1. Introdução
Vivemos uma época em que a palavra ciência foi divorciada de sua natureza originária. Ciência passou a significar estatística, modelo matemático, relatório técnico, opinião de especialista — tudo frequentemente dissociado da experiência humana real, da vida concreta e, sobretudo, da verdade.
Mas se existe uma filosofia concreta, fundada na experiência direta e na prudência prática, também deve existir aquilo que podemos chamar de ciência concreta: um modo de conhecer que não é refém de abstrações úteis, mas que se ancora no real, na verdade e na integridade do espírito humano.
A distinção entre ciência concreta e ciência abstrata não é um detalhe técnico: é a diferença entre o conhecimento que conduz ao Caminho, à Verdade e à Vida, e o conhecimento que degenera no animal que mente — o homem que sacrifica a verdade em nome da conveniência imediata, e cuja mente se torna serva da ideologia.

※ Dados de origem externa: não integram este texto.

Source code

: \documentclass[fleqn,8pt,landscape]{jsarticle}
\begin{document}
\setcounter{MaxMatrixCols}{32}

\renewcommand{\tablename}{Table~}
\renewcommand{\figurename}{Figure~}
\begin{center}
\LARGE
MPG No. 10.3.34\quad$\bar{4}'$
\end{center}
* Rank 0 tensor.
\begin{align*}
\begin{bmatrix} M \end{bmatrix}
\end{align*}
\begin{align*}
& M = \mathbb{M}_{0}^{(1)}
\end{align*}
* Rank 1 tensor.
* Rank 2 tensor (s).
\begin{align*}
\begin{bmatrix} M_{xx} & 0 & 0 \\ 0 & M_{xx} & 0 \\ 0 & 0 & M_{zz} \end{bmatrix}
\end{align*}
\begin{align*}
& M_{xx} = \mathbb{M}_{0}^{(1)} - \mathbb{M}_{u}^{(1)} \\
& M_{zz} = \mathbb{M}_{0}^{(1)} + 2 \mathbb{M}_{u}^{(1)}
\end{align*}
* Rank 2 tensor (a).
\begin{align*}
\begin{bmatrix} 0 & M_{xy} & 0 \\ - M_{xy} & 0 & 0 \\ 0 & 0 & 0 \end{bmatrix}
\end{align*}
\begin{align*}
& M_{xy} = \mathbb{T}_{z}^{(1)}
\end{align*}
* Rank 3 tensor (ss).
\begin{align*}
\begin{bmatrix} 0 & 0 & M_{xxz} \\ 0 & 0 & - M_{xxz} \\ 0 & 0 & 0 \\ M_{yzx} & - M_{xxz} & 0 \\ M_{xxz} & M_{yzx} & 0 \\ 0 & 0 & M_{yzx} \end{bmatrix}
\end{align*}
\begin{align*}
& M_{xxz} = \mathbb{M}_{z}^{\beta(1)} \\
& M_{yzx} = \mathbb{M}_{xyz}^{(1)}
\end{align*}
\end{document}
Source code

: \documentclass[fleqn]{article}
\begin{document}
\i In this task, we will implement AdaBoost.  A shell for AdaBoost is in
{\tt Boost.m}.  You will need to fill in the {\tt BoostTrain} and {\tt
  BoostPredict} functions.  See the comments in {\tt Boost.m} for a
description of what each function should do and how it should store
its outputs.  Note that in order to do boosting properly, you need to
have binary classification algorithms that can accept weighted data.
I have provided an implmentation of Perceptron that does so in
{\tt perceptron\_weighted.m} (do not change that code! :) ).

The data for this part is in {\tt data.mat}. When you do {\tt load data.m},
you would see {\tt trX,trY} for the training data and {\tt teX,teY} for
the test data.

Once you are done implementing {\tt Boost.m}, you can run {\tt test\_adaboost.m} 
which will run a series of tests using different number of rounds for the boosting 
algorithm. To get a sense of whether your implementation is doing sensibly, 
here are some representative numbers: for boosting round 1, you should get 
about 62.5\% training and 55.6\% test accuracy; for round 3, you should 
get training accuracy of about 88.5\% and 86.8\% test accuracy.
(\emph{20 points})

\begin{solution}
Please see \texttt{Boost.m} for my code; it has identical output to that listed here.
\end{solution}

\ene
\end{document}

2. A experiência direta como fundamento do conhecimento
Olavo de Carvalho expressou isso com clareza:
“A experiência humana direta sempre será o juiz da ciência, e nunca o contrário.”
Antes de qualquer teoria científica, havia a vida humana: milhões de pessoas vivendo, trabalhando, sofrendo, amando, educando filhos, enterrando seus mortos, buscando sentido.
Essa experiência direta — concreta, encarnada, irrepetível — é o verdadeiro solo sobre o qual qualquer saber legítimo deve crescer.
Sem ela, não existe ciência. Com ela, a ciência encontra seus limites naturais.
A ciência concreta nasce quando:
-
o conhecimento toca a vida real;
-
o que se afirma pode ser provado pelo sabor das coisas;
-
o critério de verdade é o contato com a realidade, e não o prestígio social do discurso.
3. O sabor das coisas: o teste último da realidade
Nenhuma teoria substitui a prova mais simples:
-
o pão é bom?
-
o vinho é autêntico?
-
este caminho é seguro?
-
este homem é confiável?
-
esta ação conduz ao bem?
-
esta experiência faz sentido?
O sabor das coisas — metáfora e realidade — é o tribunal incorruptível do conhecimento.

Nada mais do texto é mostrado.